I have a GCMLE experiment which has three learning objectives (consider these Task A, Task B, and Task C) within a single model_fn()
. The inputs for all 3 objectives are the same (reading a body of text) and I would like to produce three separate predictions. However, for Task C I would like to properly mask some of the
examples in the batch (~20% across each batch). Is the proper way to do this by simply weighting those samples that I want to mask by zero? Consider this loss function..
lossA = tf.reduce_mean(tf.losses.sparse_softmax_cross_entropy(
labels=labelsA, logits=logitsA))
lossB = tf.reduce_mean(tf.losses.sparse_softmax_cross_entropy(
labels=labelsB, logits=logitsB))
mask_weights = tf.to_float(tf.equal(x, y)) # returns 1 if x equals y, returns 0 if x != y
lossC = tf.reduce_mean(tf.losses.sparse_softmax_cross_entropy(
labels=labelsC, logits=logitsC, weights=mask_weights))

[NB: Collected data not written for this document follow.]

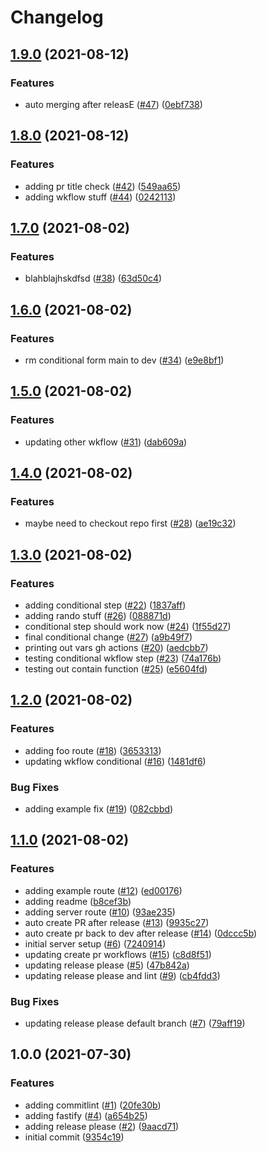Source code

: # Changelog

## [1.9.0](https://www.github.com/lancemccluskey/release-please-example/compare/v1.8.0...v1.9.0) (2021-08-12)


### Features

* auto merging after releasE ([#47](https://www.github.com/lancemccluskey/release-please-example/issues/47)) ([0ebf738](https://www.github.com/lancemccluskey/release-please-example/commit/0ebf7387eb2dbc99f759a380a3241cb18eed13b9))

## [1.8.0](https://www.github.com/lancemccluskey/release-please-example/compare/v1.7.0...v1.8.0) (2021-08-12)


### Features

* adding pr title check ([#42](https://www.github.com/lancemccluskey/release-please-example/issues/42)) ([549aa65](https://www.github.com/lancemccluskey/release-please-example/commit/549aa652e34d1c048130e5dbae6f569e1edbc4e6))
* adding wkflow stuff ([#44](https://www.github.com/lancemccluskey/release-please-example/issues/44)) ([0242113](https://www.github.com/lancemccluskey/release-please-example/commit/02421130ae7c5259d88ef84866b3bedb795739fb))

## [1.7.0](https://www.github.com/lancemccluskey/release-please-example/compare/v1.6.0...v1.7.0) (2021-08-02)


### Features

* blahblajhskdfsd ([#38](https://www.github.com/lancemccluskey/release-please-example/issues/38)) ([63d50c4](https://www.github.com/lancemccluskey/release-please-example/commit/63d50c4247b4fec9183442a4a3c2d2efbe8222c1))

## [1.6.0](https://www.github.com/lancemccluskey/release-please-example/compare/v1.5.0...v1.6.0) (2021-08-02)


### Features

* rm conditional form main to dev ([#34](https://www.github.com/lancemccluskey/release-please-example/issues/34)) ([e9e8bf1](https://www.github.com/lancemccluskey/release-please-example/commit/e9e8bf196a3633e09ee06241d5fbbab9c36b1941))

## [1.5.0](https://www.github.com/lancemccluskey/release-please-example/compare/v1.4.0...v1.5.0) (2021-08-02)


### Features

* updating other wkflow ([#31](https://www.github.com/lancemccluskey/release-please-example/issues/31)) ([dab609a](https://www.github.com/lancemccluskey/release-please-example/commit/dab609a09ad10cf79d28c8cc22a3474815c7d1c2))

## [1.4.0](https://www.github.com/lancemccluskey/release-please-example/compare/v1.3.0...v1.4.0) (2021-08-02)


### Features

* maybe need to checkout repo first ([#28](https://www.github.com/lancemccluskey/release-please-example/issues/28)) ([ae19c32](https://www.github.com/lancemccluskey/release-please-example/commit/ae19c325063f50d92b3832c38112c385beef464e))

## [1.3.0](https://www.github.com/lancemccluskey/release-please-example/compare/v1.2.0...v1.3.0) (2021-08-02)


### Features

* adding conditional step ([#22](https://www.github.com/lancemccluskey/release-please-example/issues/22)) ([1837aff](https://www.github.com/lancemccluskey/release-please-example/commit/1837aff18ae93c159b0cbdd8c9347b59c7001e1a))
* adding rando stuff ([#26](https://www.github.com/lancemccluskey/release-please-example/issues/26)) ([088871d](https://www.github.com/lancemccluskey/release-please-example/commit/088871daf6bfb4e8c53bd75f1aa85bdb311a0960))
* conditional step should work now ([#24](https://www.github.com/lancemccluskey/release-please-example/issues/24)) ([1f55d27](https://www.github.com/lancemccluskey/release-please-example/commit/1f55d27c5bc7f5868027505d7eddcb4bd6a4780c))
* final conditional change ([#27](https://www.github.com/lancemccluskey/release-please-example/issues/27)) ([a9b49f7](https://www.github.com/lancemccluskey/release-please-example/commit/a9b49f7e8384ab977b3b21b3049707f8b2f41d4c))
* printing out vars gh actions ([#20](https://www.github.com/lancemccluskey/release-please-example/issues/20)) ([aedcbb7](https://www.github.com/lancemccluskey/release-please-example/commit/aedcbb7535969d65dbf9f27296ee241591cbcdbe))
* testing conditional wkflow step ([#23](https://www.github.com/lancemccluskey/release-please-example/issues/23)) ([74a176b](https://www.github.com/lancemccluskey/release-please-example/commit/74a176bf0fec531897c5149ef24b889df988ccfb))
* testing out contain function ([#25](https://www.github.com/lancemccluskey/release-please-example/issues/25)) ([e5604fd](https://www.github.com/lancemccluskey/release-please-example/commit/e5604fd7dc8e53d622230f537e8344f0f6410e8b))

## [1.2.0](https://www.github.com/lancemccluskey/release-please-example/compare/v1.1.0...v1.2.0) (2021-08-02)


### Features

* adding foo route ([#18](https://www.github.com/lancemccluskey/release-please-example/issues/18)) ([3653313](https://www.github.com/lancemccluskey/release-please-example/commit/3653313ad976fa99a04049ae917747fd35278b03))
* updating wkflow conditional ([#16](https://www.github.com/lancemccluskey/release-please-example/issues/16)) ([1481df6](https://www.github.com/lancemccluskey/release-please-example/commit/1481df6be07c25e27de203595d51b0c963ef0a54))


### Bug Fixes

* adding example fix ([#19](https://www.github.com/lancemccluskey/release-please-example/issues/19)) ([082cbbd](https://www.github.com/lancemccluskey/release-please-example/commit/082cbbde565946886695c06c10edffd3a221a5cf))

## [1.1.0](https://www.github.com/lancemccluskey/release-please-example/compare/v1.0.0...v1.1.0) (2021-08-02)


### Features

* adding example route ([#12](https://www.github.com/lancemccluskey/release-please-example/issues/12)) ([ed00176](https://www.github.com/lancemccluskey/release-please-example/commit/ed001760390d862a7b02096f130fa40e8fd9191a))
* adding readme ([b8cef3b](https://www.github.com/lancemccluskey/release-please-example/commit/b8cef3b1822c7826577a8e192c191d5b5f435846))
* adding server route ([#10](https://www.github.com/lancemccluskey/release-please-example/issues/10)) ([93ae235](https://www.github.com/lancemccluskey/release-please-example/commit/93ae235e26e5ffb0c9f3351888e550986e4333ac))
* auto create PR after release ([#13](https://www.github.com/lancemccluskey/release-please-example/issues/13)) ([9935c27](https://www.github.com/lancemccluskey/release-please-example/commit/9935c2793c58a648cdc7092bd09af7be5eefa1f9))
* auto create pr back to dev after release ([#14](https://www.github.com/lancemccluskey/release-please-example/issues/14)) ([0dccc5b](https://www.github.com/lancemccluskey/release-please-example/commit/0dccc5b9ab15e90c413a5c466724b1ceedb08478))
* initial server setup ([#6](https://www.github.com/lancemccluskey/release-please-example/issues/6)) ([7240914](https://www.github.com/lancemccluskey/release-please-example/commit/72409143fbc4cd67fdbdb8cab50b2386ae7712fa))
* updating create pr workflows ([#15](https://www.github.com/lancemccluskey/release-please-example/issues/15)) ([c8d8f51](https://www.github.com/lancemccluskey/release-please-example/commit/c8d8f519dfae8f4993db2a5543443adf8f4b75c4))
* updating release please ([#5](https://www.github.com/lancemccluskey/release-please-example/issues/5)) ([47b842a](https://www.github.com/lancemccluskey/release-please-example/commit/47b842a866cf5d24c51caf54497831197c28f3c7))
* updating release please and lint ([#9](https://www.github.com/lancemccluskey/release-please-example/issues/9)) ([cb4fdd3](https://www.github.com/lancemccluskey/release-please-example/commit/cb4fdd33d898e5c942ea455809d5fd10cf79e68d))


### Bug Fixes

* updating release please default branch ([#7](https://www.github.com/lancemccluskey/release-please-example/issues/7)) ([79aff19](https://www.github.com/lancemccluskey/release-please-example/commit/79aff192dc84ce8155c0820e058164513212bac0))

## 1.0.0 (2021-07-30)


### Features

* adding commitlint ([#1](https://www.github.com/lancemccluskey/release-please-example/issues/1)) ([20fe30b](https://www.github.com/lancemccluskey/release-please-example/commit/20fe30bc9960751e0b15ca02f411645ab8f83a2e))
* adding fastify ([#4](https://www.github.com/lancemccluskey/release-please-example/issues/4)) ([a654b25](https://www.github.com/lancemccluskey/release-please-example/commit/a654b25c9860e8073f172d07a506c9dc209088b3))
* adding release please ([#2](https://www.github.com/lancemccluskey/release-please-example/issues/2)) ([9aacd71](https://www.github.com/lancemccluskey/release-please-example/commit/9aacd7152da99e4e5fae1b2ae51442e67f97d08e))
* initial commit ([9354c19](https://www.github.com/lancemccluskey/release-please-example/commit/9354c194f92651edb92bc2de381b0ce7b47590cd))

loss = lossA + lossB + lossC
Essentially what I am trying to do is mask any samples in the batch where x != y so that there are no gradient updates to the model based on these examples as they relate to taskC. Is this anywhere near the desired effect? Is there a better way to implement the desired behavior?
I realize that I could split these up into separate experiments, but I would like to be able to have a shared embedding and also a single graph which I can upload into the GCMLE prediction service.